Тут краем закрытого (или открытого, теперь уже не поймешь) глаза я улавливаю какое-то неправильное движение, сопровождающееся мычанием. Смотрю, а это мой друг Горшок, видимо, решил освежиться, и ползет к морю, к воде, к истокам, так сказать. Но делает он это затейливо, без помощи рук и коленок. То есть толкает свое тело ступнями и бороздит своей головой прибрежный песок. Этакий морской конек, выброшенный на землю. А мычание – это не то песня, не то он таким способом пытается поделиться открывшейся ему вдруг мудростью с окружающим миром. Поняв, что в итоге он даже таким образом доползет до воды, а там – не то что на песке, там грести надо, я решил его остановить. И ринулся за ним. Точнее, попытался. Как оказалось, кроме намерения, мне ничего не помогает. То есть ни руки, ни ноги. Но так как намерение мое было, по-видимому, безупречным, то я все же начал перемещаться по песку. Как Горшок. Толкаясь ступнями и уткнувшись головой в песок. И, по-моему, даже начал его догонять.

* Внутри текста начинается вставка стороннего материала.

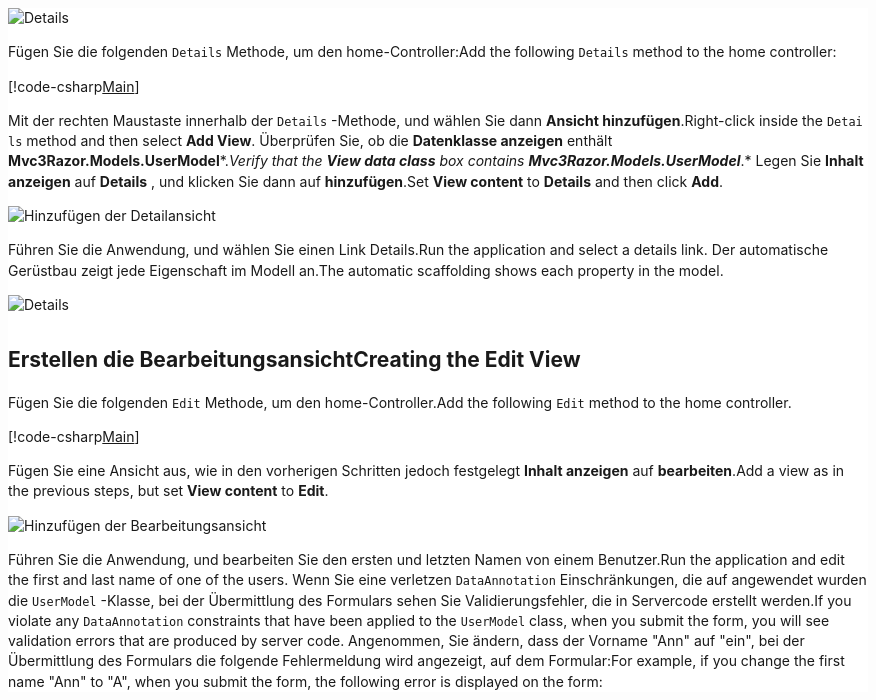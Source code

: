 ![Details](creating-a-mvc-3-application-with-razor-and-unobtrusive-javascript/_static/image10.png)

<span data-ttu-id="2c15e-168">Fügen Sie die folgenden `Details` Methode, um den home-Controller:</span><span class="sxs-lookup"><span data-stu-id="2c15e-168">Add the following `Details` method to the home controller:</span></span>

[!code-csharp[Main](creating-a-mvc-3-application-with-razor-and-unobtrusive-javascript/samples/sample8.cs)]

<span data-ttu-id="2c15e-169">Mit der rechten Maustaste innerhalb der `Details` -Methode, und wählen Sie dann **Ansicht hinzufügen**.</span><span class="sxs-lookup"><span data-stu-id="2c15e-169">Right-click inside the `Details` method and then select **Add View**.</span></span> <span data-ttu-id="2c15e-170">Überprüfen Sie, ob die **Datenklasse anzeigen** enthält **Mvc3Razor.Models.UserModel***.*</span><span class="sxs-lookup"><span data-stu-id="2c15e-170">Verify that the **View data class** box contains **Mvc3Razor.Models.UserModel***.*</span></span> <span data-ttu-id="2c15e-171">Legen Sie **Inhalt anzeigen** auf **Details** , und klicken Sie dann auf **hinzufügen**.</span><span class="sxs-lookup"><span data-stu-id="2c15e-171">Set **View content** to **Details** and then click **Add**.</span></span>

![Hinzufügen der Detailansicht](creating-a-mvc-3-application-with-razor-and-unobtrusive-javascript/_static/image11.png)

<span data-ttu-id="2c15e-173">Führen Sie die Anwendung, und wählen Sie einen Link Details.</span><span class="sxs-lookup"><span data-stu-id="2c15e-173">Run the application and select a details link.</span></span> <span data-ttu-id="2c15e-174">Der automatische Gerüstbau zeigt jede Eigenschaft im Modell an.</span><span class="sxs-lookup"><span data-stu-id="2c15e-174">The automatic scaffolding shows each property in the model.</span></span>

![Details](creating-a-mvc-3-application-with-razor-and-unobtrusive-javascript/_static/image12.png)

## <a name="creating-the-edit-view"></a><span data-ttu-id="2c15e-176">Erstellen die Bearbeitungsansicht</span><span class="sxs-lookup"><span data-stu-id="2c15e-176">Creating the Edit View</span></span>

<span data-ttu-id="2c15e-177">Fügen Sie die folgenden `Edit` Methode, um den home-Controller.</span><span class="sxs-lookup"><span data-stu-id="2c15e-177">Add the following `Edit` method to the home controller.</span></span>

[!code-csharp[Main](creating-a-mvc-3-application-with-razor-and-unobtrusive-javascript/samples/sample9.cs)]

<span data-ttu-id="2c15e-178">Fügen Sie eine Ansicht aus, wie in den vorherigen Schritten jedoch festgelegt **Inhalt anzeigen** auf **bearbeiten**.</span><span class="sxs-lookup"><span data-stu-id="2c15e-178">Add a view as in the previous steps, but set **View content** to **Edit**.</span></span>

![Hinzufügen der Bearbeitungsansicht](creating-a-mvc-3-application-with-razor-and-unobtrusive-javascript/_static/image13.png)

<span data-ttu-id="2c15e-180">Führen Sie die Anwendung, und bearbeiten Sie den ersten und letzten Namen von einem Benutzer.</span><span class="sxs-lookup"><span data-stu-id="2c15e-180">Run the application and edit the first and last name of one of the users.</span></span> <span data-ttu-id="2c15e-181">Wenn Sie eine verletzen `DataAnnotation` Einschränkungen, die auf angewendet wurden die `UserModel` -Klasse, bei der Übermittlung des Formulars sehen Sie Validierungsfehler, die in Servercode erstellt werden.</span><span class="sxs-lookup"><span data-stu-id="2c15e-181">If you violate any `DataAnnotation` constraints that have been applied to the `UserModel` class, when you submit the form, you will see validation errors that are produced by server code.</span></span> <span data-ttu-id="2c15e-182">Angenommen, Sie ändern, dass der Vorname &quot;Ann&quot; auf &quot;ein&quot;, bei der Übermittlung des Formulars die folgende Fehlermeldung wird angezeigt, auf dem Formular:</span><span class="sxs-lookup"><span data-stu-id="2c15e-182">For example, if you change the first name &quot;Ann&quot; to &quot;A&quot;, when you submit the form, the following error is displayed on the form:</span></span>
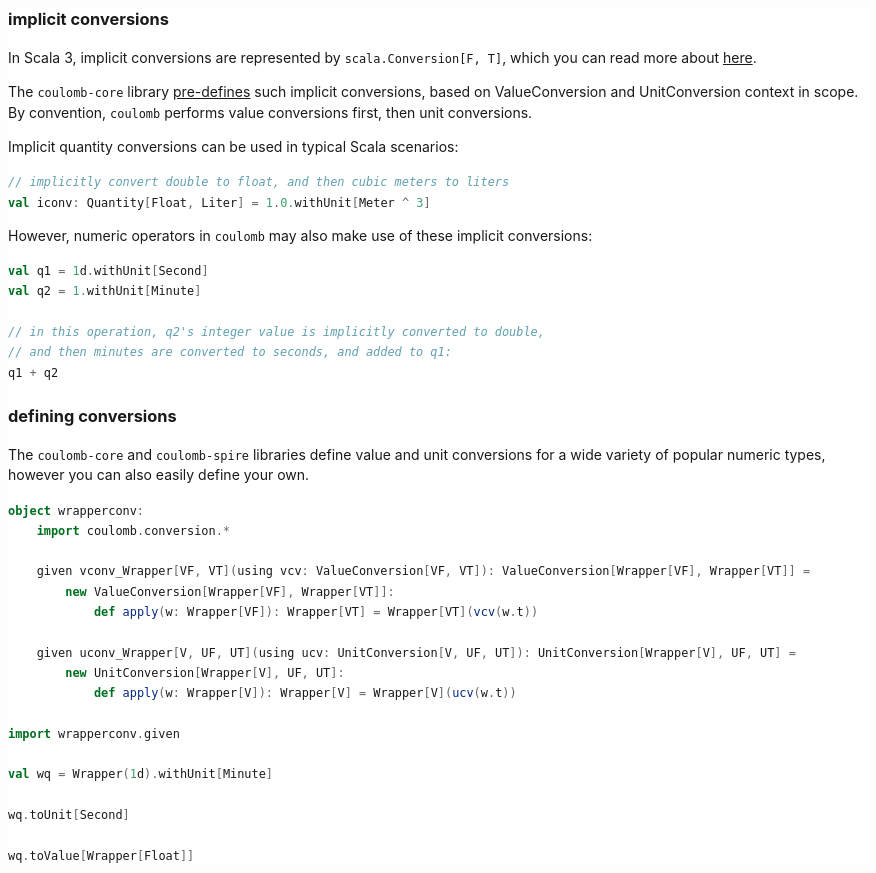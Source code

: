 ### implicit conversions

In Scala 3, implicit conversions are represented by `scala.Conversion[F, T]`,
which you can read more about
[here](https://scala-lang.org/api/3.x/scala/Conversion.html).

The `coulomb-core` library
[pre-defines](https://www.javadoc.io/doc/com.manyangled/coulomb-docs_3/latest/coulomb/conversion/standard/scala$.html)
such implicit conversions,
based on ValueConversion and UnitConversion context in scope.
By convention, `coulomb` performs value conversions first, then unit conversions.

Implicit quantity conversions can be used in typical Scala scenarios:

```scala mdoc
// implicitly convert double to float, and then cubic meters to liters
val iconv: Quantity[Float, Liter] = 1.0.withUnit[Meter ^ 3]
```

However, numeric operators in `coulomb` may also make use of these implicit conversions:
```scala mdoc
val q1 = 1d.withUnit[Second]
val q2 = 1.withUnit[Minute]

// in this operation, q2's integer value is implicitly converted to double,
// and then minutes are converted to seconds, and added to q1:
q1 + q2
```

### defining conversions

The `coulomb-core` and `coulomb-spire` libraries define value and unit conversions for a wide variety of
popular numeric types, however you can also easily define your own.

```scala mdoc
object wrapperconv:
    import coulomb.conversion.*

    given vconv_Wrapper[VF, VT](using vcv: ValueConversion[VF, VT]): ValueConversion[Wrapper[VF], Wrapper[VT]] =
        new ValueConversion[Wrapper[VF], Wrapper[VT]]:
            def apply(w: Wrapper[VF]): Wrapper[VT] = Wrapper[VT](vcv(w.t))

    given uconv_Wrapper[V, UF, UT](using ucv: UnitConversion[V, UF, UT]): UnitConversion[Wrapper[V], UF, UT] =
        new UnitConversion[Wrapper[V], UF, UT]:
            def apply(w: Wrapper[V]): Wrapper[V] = Wrapper[V](ucv(w.t))

import wrapperconv.given

val wq = Wrapper(1d).withUnit[Minute]

wq.toUnit[Second]

wq.toValue[Wrapper[Float]]
```
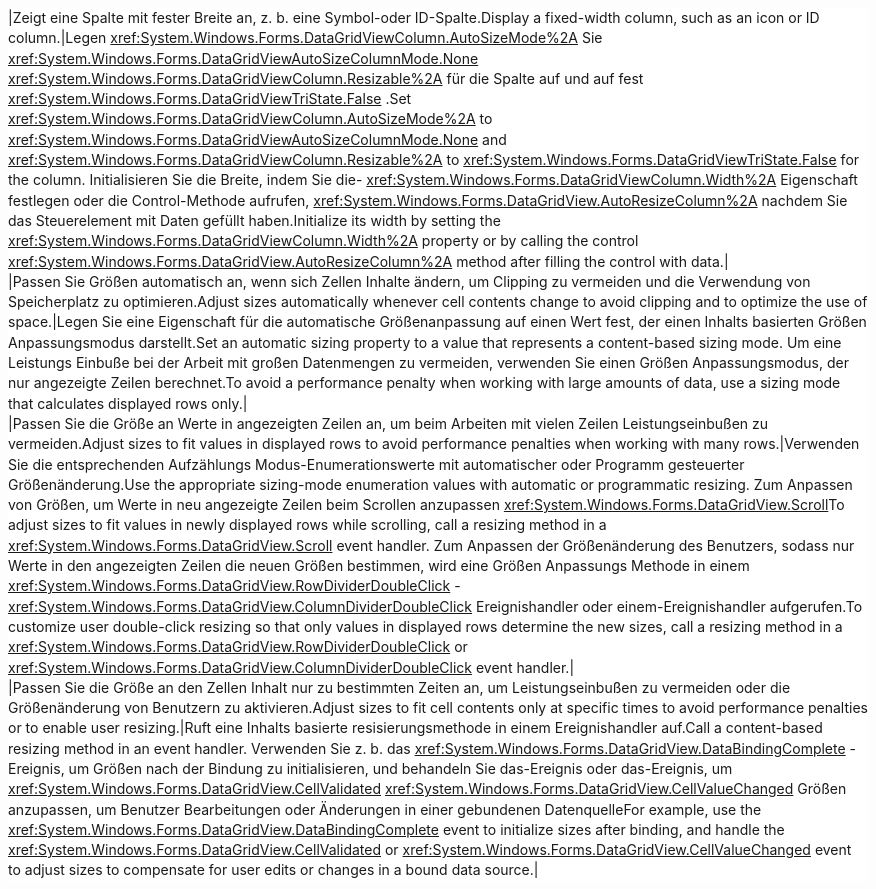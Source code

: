 |<span data-ttu-id="51bf0-134">Zeigt eine Spalte mit fester Breite an, z. b. eine Symbol-oder ID-Spalte.</span><span class="sxs-lookup"><span data-stu-id="51bf0-134">Display a fixed-width column, such as an icon or ID column.</span></span>|<span data-ttu-id="51bf0-135">Legen <xref:System.Windows.Forms.DataGridViewColumn.AutoSizeMode%2A> Sie <xref:System.Windows.Forms.DataGridViewAutoSizeColumnMode.None> <xref:System.Windows.Forms.DataGridViewColumn.Resizable%2A> für die Spalte auf und auf fest <xref:System.Windows.Forms.DataGridViewTriState.False> .</span><span class="sxs-lookup"><span data-stu-id="51bf0-135">Set <xref:System.Windows.Forms.DataGridViewColumn.AutoSizeMode%2A> to <xref:System.Windows.Forms.DataGridViewAutoSizeColumnMode.None> and <xref:System.Windows.Forms.DataGridViewColumn.Resizable%2A> to <xref:System.Windows.Forms.DataGridViewTriState.False> for the column.</span></span> <span data-ttu-id="51bf0-136">Initialisieren Sie die Breite, indem Sie die- <xref:System.Windows.Forms.DataGridViewColumn.Width%2A> Eigenschaft festlegen oder die Control-Methode aufrufen, <xref:System.Windows.Forms.DataGridView.AutoResizeColumn%2A> nachdem Sie das Steuerelement mit Daten gefüllt haben.</span><span class="sxs-lookup"><span data-stu-id="51bf0-136">Initialize its width by setting the <xref:System.Windows.Forms.DataGridViewColumn.Width%2A> property or by calling the control <xref:System.Windows.Forms.DataGridView.AutoResizeColumn%2A> method after filling the control with data.</span></span>|  
|<span data-ttu-id="51bf0-137">Passen Sie Größen automatisch an, wenn sich Zellen Inhalte ändern, um Clipping zu vermeiden und die Verwendung von Speicherplatz zu optimieren.</span><span class="sxs-lookup"><span data-stu-id="51bf0-137">Adjust sizes automatically whenever cell contents change to avoid clipping and to optimize the use of space.</span></span>|<span data-ttu-id="51bf0-138">Legen Sie eine Eigenschaft für die automatische Größenanpassung auf einen Wert fest, der einen Inhalts basierten Größen Anpassungsmodus darstellt.</span><span class="sxs-lookup"><span data-stu-id="51bf0-138">Set an automatic sizing property to a value that represents a content-based sizing mode.</span></span> <span data-ttu-id="51bf0-139">Um eine Leistungs Einbuße bei der Arbeit mit großen Datenmengen zu vermeiden, verwenden Sie einen Größen Anpassungsmodus, der nur angezeigte Zeilen berechnet.</span><span class="sxs-lookup"><span data-stu-id="51bf0-139">To avoid a performance penalty when working with large amounts of data, use a sizing mode that calculates displayed rows only.</span></span>|  
|<span data-ttu-id="51bf0-140">Passen Sie die Größe an Werte in angezeigten Zeilen an, um beim Arbeiten mit vielen Zeilen Leistungseinbußen zu vermeiden.</span><span class="sxs-lookup"><span data-stu-id="51bf0-140">Adjust sizes to fit values in displayed rows to avoid performance penalties when working with many rows.</span></span>|<span data-ttu-id="51bf0-141">Verwenden Sie die entsprechenden Aufzählungs Modus-Enumerationswerte mit automatischer oder Programm gesteuerter Größenänderung.</span><span class="sxs-lookup"><span data-stu-id="51bf0-141">Use the appropriate sizing-mode enumeration values with automatic or programmatic resizing.</span></span> <span data-ttu-id="51bf0-142">Zum Anpassen von Größen, um Werte in neu angezeigte Zeilen beim Scrollen anzupassen <xref:System.Windows.Forms.DataGridView.Scroll></span><span class="sxs-lookup"><span data-stu-id="51bf0-142">To adjust sizes to fit values in newly displayed rows while scrolling, call a resizing method in a <xref:System.Windows.Forms.DataGridView.Scroll> event handler.</span></span> <span data-ttu-id="51bf0-143">Zum Anpassen der Größenänderung des Benutzers, sodass nur Werte in den angezeigten Zeilen die neuen Größen bestimmen, wird eine Größen Anpassungs Methode in einem <xref:System.Windows.Forms.DataGridView.RowDividerDoubleClick> - <xref:System.Windows.Forms.DataGridView.ColumnDividerDoubleClick> Ereignishandler oder einem-Ereignishandler aufgerufen.</span><span class="sxs-lookup"><span data-stu-id="51bf0-143">To customize user double-click resizing so that only values in displayed rows determine the new sizes, call a resizing method in a <xref:System.Windows.Forms.DataGridView.RowDividerDoubleClick> or <xref:System.Windows.Forms.DataGridView.ColumnDividerDoubleClick> event handler.</span></span>|  
|<span data-ttu-id="51bf0-144">Passen Sie die Größe an den Zellen Inhalt nur zu bestimmten Zeiten an, um Leistungseinbußen zu vermeiden oder die Größenänderung von Benutzern zu aktivieren.</span><span class="sxs-lookup"><span data-stu-id="51bf0-144">Adjust sizes to fit cell contents only at specific times to avoid performance penalties or to enable user resizing.</span></span>|<span data-ttu-id="51bf0-145">Ruft eine Inhalts basierte resisierungsmethode in einem Ereignishandler auf.</span><span class="sxs-lookup"><span data-stu-id="51bf0-145">Call a content-based resizing method in an event handler.</span></span> <span data-ttu-id="51bf0-146">Verwenden Sie z. b. das <xref:System.Windows.Forms.DataGridView.DataBindingComplete> -Ereignis, um Größen nach der Bindung zu initialisieren, und behandeln Sie das-Ereignis oder das-Ereignis, um <xref:System.Windows.Forms.DataGridView.CellValidated> <xref:System.Windows.Forms.DataGridView.CellValueChanged> Größen anzupassen, um Benutzer Bearbeitungen oder Änderungen in einer gebundenen Datenquelle</span><span class="sxs-lookup"><span data-stu-id="51bf0-146">For example, use the <xref:System.Windows.Forms.DataGridView.DataBindingComplete> event to initialize sizes after binding, and handle the <xref:System.Windows.Forms.DataGridView.CellValidated> or <xref:System.Windows.Forms.DataGridView.CellValueChanged> event to adjust sizes to compensate for user edits or changes in a bound data source.</span></span>|  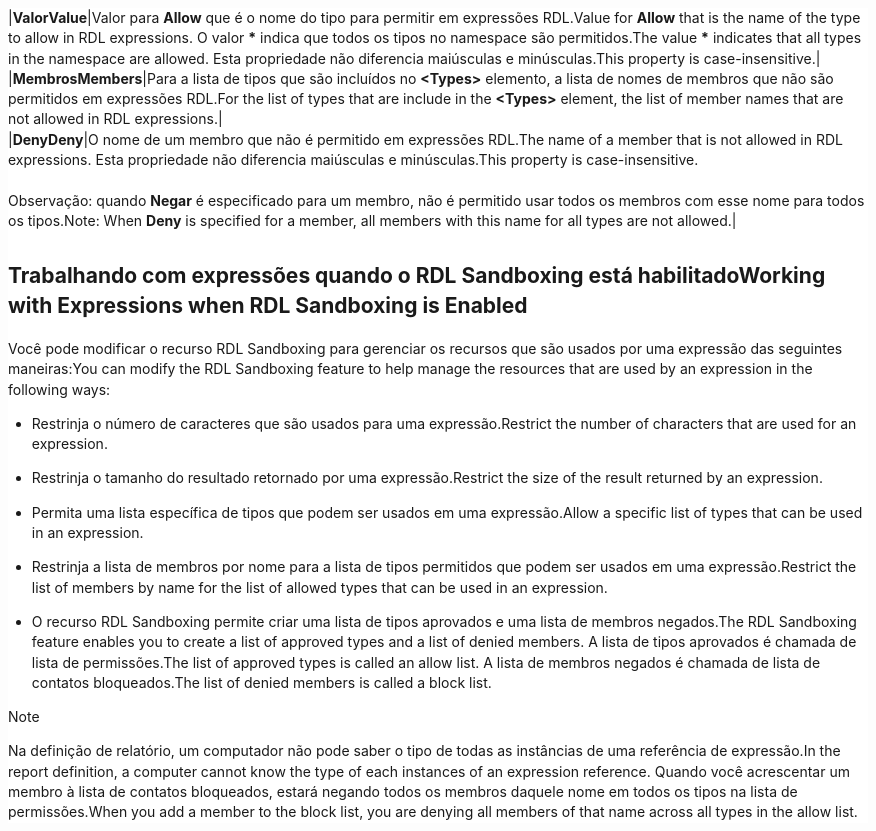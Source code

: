 |<span data-ttu-id="0dee9-146">**Valor**</span><span class="sxs-lookup"><span data-stu-id="0dee9-146">**Value**</span></span>|<span data-ttu-id="0dee9-147">Valor para **Allow** que é o nome do tipo para permitir em expressões RDL.</span><span class="sxs-lookup"><span data-stu-id="0dee9-147">Value for **Allow** that is the name of the type to allow in RDL expressions.</span></span> <span data-ttu-id="0dee9-148">O valor **\*** indica que todos os tipos no namespace são permitidos.</span><span class="sxs-lookup"><span data-stu-id="0dee9-148">The value **\*** indicates that all types in the namespace are allowed.</span></span> <span data-ttu-id="0dee9-149">Esta propriedade não diferencia maiúsculas e minúsculas.</span><span class="sxs-lookup"><span data-stu-id="0dee9-149">This property is case-insensitive.</span></span>|  
|<span data-ttu-id="0dee9-150">**Membros**</span><span class="sxs-lookup"><span data-stu-id="0dee9-150">**Members**</span></span>|<span data-ttu-id="0dee9-151">Para a lista de tipos que são incluídos no **\<Types>** elemento, a lista de nomes de membros que não são permitidos em expressões RDL.</span><span class="sxs-lookup"><span data-stu-id="0dee9-151">For the list of types that are include in the **\<Types>** element, the list of member names that are not allowed in RDL expressions.</span></span>|  
|<span data-ttu-id="0dee9-152">**Deny**</span><span class="sxs-lookup"><span data-stu-id="0dee9-152">**Deny**</span></span>|<span data-ttu-id="0dee9-153">O nome de um membro que não é permitido em expressões RDL.</span><span class="sxs-lookup"><span data-stu-id="0dee9-153">The name of a member that is not allowed in RDL expressions.</span></span> <span data-ttu-id="0dee9-154">Esta propriedade não diferencia maiúsculas e minúsculas.</span><span class="sxs-lookup"><span data-stu-id="0dee9-154">This property is case-insensitive.</span></span><br /><br /> <span data-ttu-id="0dee9-155">Observação: quando **Negar** é especificado para um membro, não é permitido usar todos os membros com esse nome para todos os tipos.</span><span class="sxs-lookup"><span data-stu-id="0dee9-155">Note: When **Deny** is specified for a member, all members with this name for all types are not allowed.</span></span>|  
  
## <a name="working-with-expressions-when-rdl-sandboxing-is-enabled"></a><span data-ttu-id="0dee9-156">Trabalhando com expressões quando o RDL Sandboxing está habilitado</span><span class="sxs-lookup"><span data-stu-id="0dee9-156">Working with Expressions when RDL Sandboxing is Enabled</span></span>  
 <span data-ttu-id="0dee9-157">Você pode modificar o recurso RDL Sandboxing para gerenciar os recursos que são usados por uma expressão das seguintes maneiras:</span><span class="sxs-lookup"><span data-stu-id="0dee9-157">You can modify the RDL Sandboxing feature to help manage the resources that are used by an expression in the following ways:</span></span>  
  
-   <span data-ttu-id="0dee9-158">Restrinja o número de caracteres que são usados para uma expressão.</span><span class="sxs-lookup"><span data-stu-id="0dee9-158">Restrict the number of characters that are used for an expression.</span></span>  
  
-   <span data-ttu-id="0dee9-159">Restrinja o tamanho do resultado retornado por uma expressão.</span><span class="sxs-lookup"><span data-stu-id="0dee9-159">Restrict the size of the result returned by an expression.</span></span>  
  
-   <span data-ttu-id="0dee9-160">Permita uma lista específica de tipos que podem ser usados em uma expressão.</span><span class="sxs-lookup"><span data-stu-id="0dee9-160">Allow a specific list of types that can be used in an expression.</span></span>  
  
-   <span data-ttu-id="0dee9-161">Restrinja a lista de membros por nome para a lista de tipos permitidos que podem ser usados em uma expressão.</span><span class="sxs-lookup"><span data-stu-id="0dee9-161">Restrict the list of members by name for the list of allowed types that can be used in an expression.</span></span>  
  
-   <span data-ttu-id="0dee9-162">O recurso RDL Sandboxing permite criar uma lista de tipos aprovados e uma lista de membros negados.</span><span class="sxs-lookup"><span data-stu-id="0dee9-162">The RDL Sandboxing feature enables you to create a list of approved types and a list of denied members.</span></span> <span data-ttu-id="0dee9-163">A lista de tipos aprovados é chamada de lista de permissões.</span><span class="sxs-lookup"><span data-stu-id="0dee9-163">The list of approved types is called an allow list.</span></span> <span data-ttu-id="0dee9-164">A lista de membros negados é chamada de lista de contatos bloqueados.</span><span class="sxs-lookup"><span data-stu-id="0dee9-164">The list of denied members is called a block list.</span></span>  
  
> [!NOTE]  
>  <span data-ttu-id="0dee9-165">Na definição de relatório, um computador não pode saber o tipo de todas as instâncias de uma referência de expressão.</span><span class="sxs-lookup"><span data-stu-id="0dee9-165">In the report definition, a computer cannot know the type of each instances of an expression reference.</span></span> <span data-ttu-id="0dee9-166">Quando você acrescentar um membro à lista de contatos bloqueados, estará negando todos os membros daquele nome em todos os tipos na lista de permissões.</span><span class="sxs-lookup"><span data-stu-id="0dee9-166">When you add a member to the block list, you are denying all members of that name across all types in the allow list.</span></span>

Но через какое-то время мне это надоело, я сел и посмотрел вокруг. Первое, что я увидел, была обнаженная Аня, которая с интересом и явно давно наблюдала за нашими гонками.
– Вы, панки со Ржевки, какие-то странные, необычные и довольно неприглядные, особенно если смотреть издалека. А вблизи так и очень даже, – сказала она и так, чуть ли не смущенно, потупилась.
– Скажу тебе больше, и вблизи мы не все пушистые. И это говорю тебе я, а ведь я – один из нас, – сказал я в ответ. Хотя, вполне возможно, просто подумал.
Балу на концерте в ДК им. Ленсовета. Санкт-Петербург, 1998 год. Фото М. Лаписа
Потом еще раз внимательно оглядел Аню и подумал (надеюсь, что не вслух): «Все-таки две склянки с кислым чаем были лишними. А теперь что уж делать».
Тут из воды вылезла Анфиса, и Горшок ненадолго очнулся и теперь уже нормально, на четвереньках, подполз к нам.
И я перевернулся на живот. А потом на спину. А потом снова поглядел на прекрасных в своей наготе Аню и Анфису в волнах прибоя, до которого мы с Горшком все-таки добрались, и понял, что время остановилось.
Все время принадлежало нам. Остановилось солнце в своем беге по небу и застыло где-то над головой. Невидимые пока звезды тоже замерли. Птица с полуоткрытым клювом нелепо застыла на одной ноге. И даже капли воды, падающие с тел наших девушек, зависли в воздухе, как кусочки хрусталя.
Жизнь стала, нет, была… Мы увидели ее такой, какая она есть. И этот песок, и эти деревья. А главное, мы увидели, что она больше никакой иной быть не может. Не может. И все остальное, что нам казалось в этой жизни и что мы принимали за жизнь, это наши придумки. И то, и другое – это прекрасно, но вот то, что сейчас, – оно настоящее.
Тут наше единение и общее понимание мира с Горшком моргнуло, и мы разделились.
И вдруг внезапно солнце, море, этот пляж, прекрасные девушки, кислый чай и «пластилин» ТАК нахлынули. Вдруг ТАК принакрыли, что удерживать окружающий мир не стало никакой возможности. И я отпустил его.
И наступила темнота. Не обволакивала, не постепенно пришла, а именно наступила. Она хоть и душила понемногу, но как бы давала надежду на избавление после долгой болезни. Горшок напротив меня закричал, но по каким-то признакам я понял, что он просто открыл рот и не может издать ни звука. Впрочем, я и сам сидел (или лежал, в темноте не было пространства, нет, скорее сидел) с открытым ртом, думая, что кричу.
Тогда я решил лечь. И пришло ясное понимание, что пути назад больше нет. Да если бы он и был, то жизнь… моя милая, пусть и неспокойная жизнь ржевского мыслителя никогда не будет прежней. Никогда. И меня потянуло куда-то в темноту, в море, к девушкам, и я понял, что это смерть. Пусть небольшая, но настоящая.